Blood samples from 29 preterm (24–32 weeks of gestation) and 21 full‐term (37–42 weeks of gestation) neonates were analysed for surface markers of lymphocyte subtypes and macrophages, and the effects of gestational age, neonatal infection, maternal pre‐eclampsia, maternal betamethason therapy and mode of delivery were assessed with multiple regression analysis. Gestational age alone had few independent effects (increase in CD3 + , CD8 + CD45RA + , and CD11α + cells, and decrease in CD14 + , HLA‐DR − cells) during the third trimester on the proportions of the immune cell subtypes studied.
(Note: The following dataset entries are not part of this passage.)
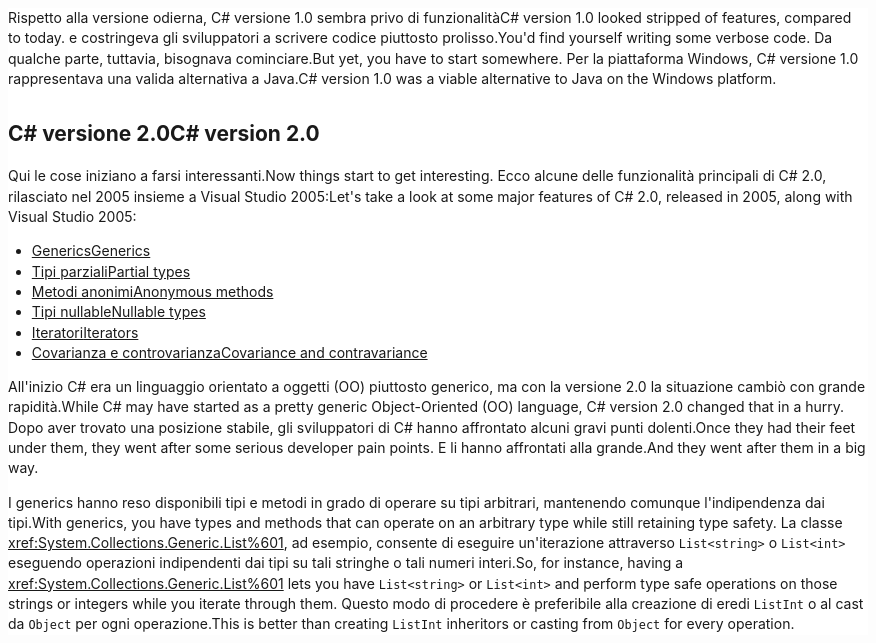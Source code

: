 <span data-ttu-id="2cfee-117">Rispetto alla versione odierna, C# versione 1.0 sembra privo di funzionalità</span><span class="sxs-lookup"><span data-stu-id="2cfee-117">C# version 1.0 looked stripped of features, compared to today.</span></span> <span data-ttu-id="2cfee-118">e costringeva gli sviluppatori a scrivere codice piuttosto prolisso.</span><span class="sxs-lookup"><span data-stu-id="2cfee-118">You'd find yourself writing some verbose code.</span></span> <span data-ttu-id="2cfee-119">Da qualche parte, tuttavia, bisognava cominciare.</span><span class="sxs-lookup"><span data-stu-id="2cfee-119">But yet, you have to start somewhere.</span></span> <span data-ttu-id="2cfee-120">Per la piattaforma Windows, C# versione 1.0 rappresentava una valida alternativa a Java.</span><span class="sxs-lookup"><span data-stu-id="2cfee-120">C# version 1.0 was a viable alternative to Java on the Windows platform.</span></span>

## <a name="c-version-20"></a><span data-ttu-id="2cfee-121">C# versione 2.0</span><span class="sxs-lookup"><span data-stu-id="2cfee-121">C# version 2.0</span></span>

<span data-ttu-id="2cfee-122">Qui le cose iniziano a farsi interessanti.</span><span class="sxs-lookup"><span data-stu-id="2cfee-122">Now things start to get interesting.</span></span> <span data-ttu-id="2cfee-123">Ecco alcune delle funzionalità principali di C# 2.0, rilasciato nel 2005 insieme a Visual Studio 2005:</span><span class="sxs-lookup"><span data-stu-id="2cfee-123">Let's take a look at some major features of C# 2.0, released in 2005, along with Visual Studio 2005:</span></span>

- [<span data-ttu-id="2cfee-124">Generics</span><span class="sxs-lookup"><span data-stu-id="2cfee-124">Generics</span></span>](../programming-guide/generics/index.md)
- [<span data-ttu-id="2cfee-125">Tipi parziali</span><span class="sxs-lookup"><span data-stu-id="2cfee-125">Partial types</span></span>](../programming-guide/classes-and-structs/partial-classes-and-methods.md#partial-classes)
- [<span data-ttu-id="2cfee-126">Metodi anonimi</span><span class="sxs-lookup"><span data-stu-id="2cfee-126">Anonymous methods</span></span>](../programming-guide/statements-expressions-operators/anonymous-methods.md)
- [<span data-ttu-id="2cfee-127">Tipi nullable</span><span class="sxs-lookup"><span data-stu-id="2cfee-127">Nullable types</span></span>](../programming-guide/nullable-types/index.md)
- [<span data-ttu-id="2cfee-128">Iteratori</span><span class="sxs-lookup"><span data-stu-id="2cfee-128">Iterators</span></span>](../programming-guide/concepts/iterators.md)
- [<span data-ttu-id="2cfee-129">Covarianza e controvarianza</span><span class="sxs-lookup"><span data-stu-id="2cfee-129">Covariance and contravariance</span></span>](../programming-guide/concepts/covariance-contravariance/index.md)

<span data-ttu-id="2cfee-130">All'inizio C# era un linguaggio orientato a oggetti (OO) piuttosto generico, ma con la versione 2.0 la situazione cambiò con grande rapidità.</span><span class="sxs-lookup"><span data-stu-id="2cfee-130">While C# may have started as a pretty generic Object-Oriented (OO) language, C# version 2.0 changed that in a hurry.</span></span> <span data-ttu-id="2cfee-131">Dopo aver trovato una posizione stabile, gli sviluppatori di C# hanno affrontato alcuni gravi punti dolenti.</span><span class="sxs-lookup"><span data-stu-id="2cfee-131">Once they had their feet under them, they went after some serious developer pain points.</span></span> <span data-ttu-id="2cfee-132">E li hanno affrontati alla grande.</span><span class="sxs-lookup"><span data-stu-id="2cfee-132">And they went after them in a big way.</span></span>

<span data-ttu-id="2cfee-133">I generics hanno reso disponibili tipi e metodi in grado di operare su tipi arbitrari, mantenendo comunque l'indipendenza dai tipi.</span><span class="sxs-lookup"><span data-stu-id="2cfee-133">With generics, you have types and methods that can operate on an arbitrary type while still retaining type safety.</span></span> <span data-ttu-id="2cfee-134">La classe <xref:System.Collections.Generic.List%601>, ad esempio, consente di eseguire un'iterazione attraverso `List<string>` o `List<int>` eseguendo operazioni indipendenti dai tipi su tali stringhe o tali numeri interi.</span><span class="sxs-lookup"><span data-stu-id="2cfee-134">So, for instance, having a <xref:System.Collections.Generic.List%601> lets you have `List<string>` or `List<int>` and perform type safe operations on those strings or integers while you iterate through them.</span></span> <span data-ttu-id="2cfee-135">Questo modo di procedere è preferibile alla creazione di eredi `ListInt` o al cast da `Object` per ogni operazione.</span><span class="sxs-lookup"><span data-stu-id="2cfee-135">This is better than creating `ListInt` inheritors or casting from `Object` for every operation.</span></span>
Neonatal infection and mother's pre‐eclampsia had the broadest and very opposite kinds of effects on the profile of immune cells in the blood. Infection of the neonate increased the proportions of several ‘immature’ cells (CD11α − CD20 + , CD40 + CD19 − , and CD14 + HLA‐DR − ), whereas mother's pre‐eclampsia decreased the proportions of naive cell types (CD4 + CD8 + , CD5 + CD19 + ). In addition, neonatal infection increased the proportion of T cells (CD3 + , CD3 + CD25 + , and CD4 + /CD8 + ratio, and CD45RA + cells), while maternal pre‐eclampsia had a decreasing effect on the proportion of CD4 + cells, CD4 + /CD8 + ratio, and proportions of CD11α + , CD14 + and CD14 + HLA‐DR + cells. Maternal betamethason therapy increased the proportion of T cells (CD3 + ) and macrophages (CD14 + , CD14 + HLA‐DR + ), but decreased the proportion of natural killer (NK) cells. Caesarean section was associated with a decrease in the proportion of CD14 + cells. We conclude that the ‘normal range’ of proportions of different mononuclear cells is wide during the last trimester; further, the effect of gestational age on these proportions is more limited than the effects of other neonatal and even maternal factors.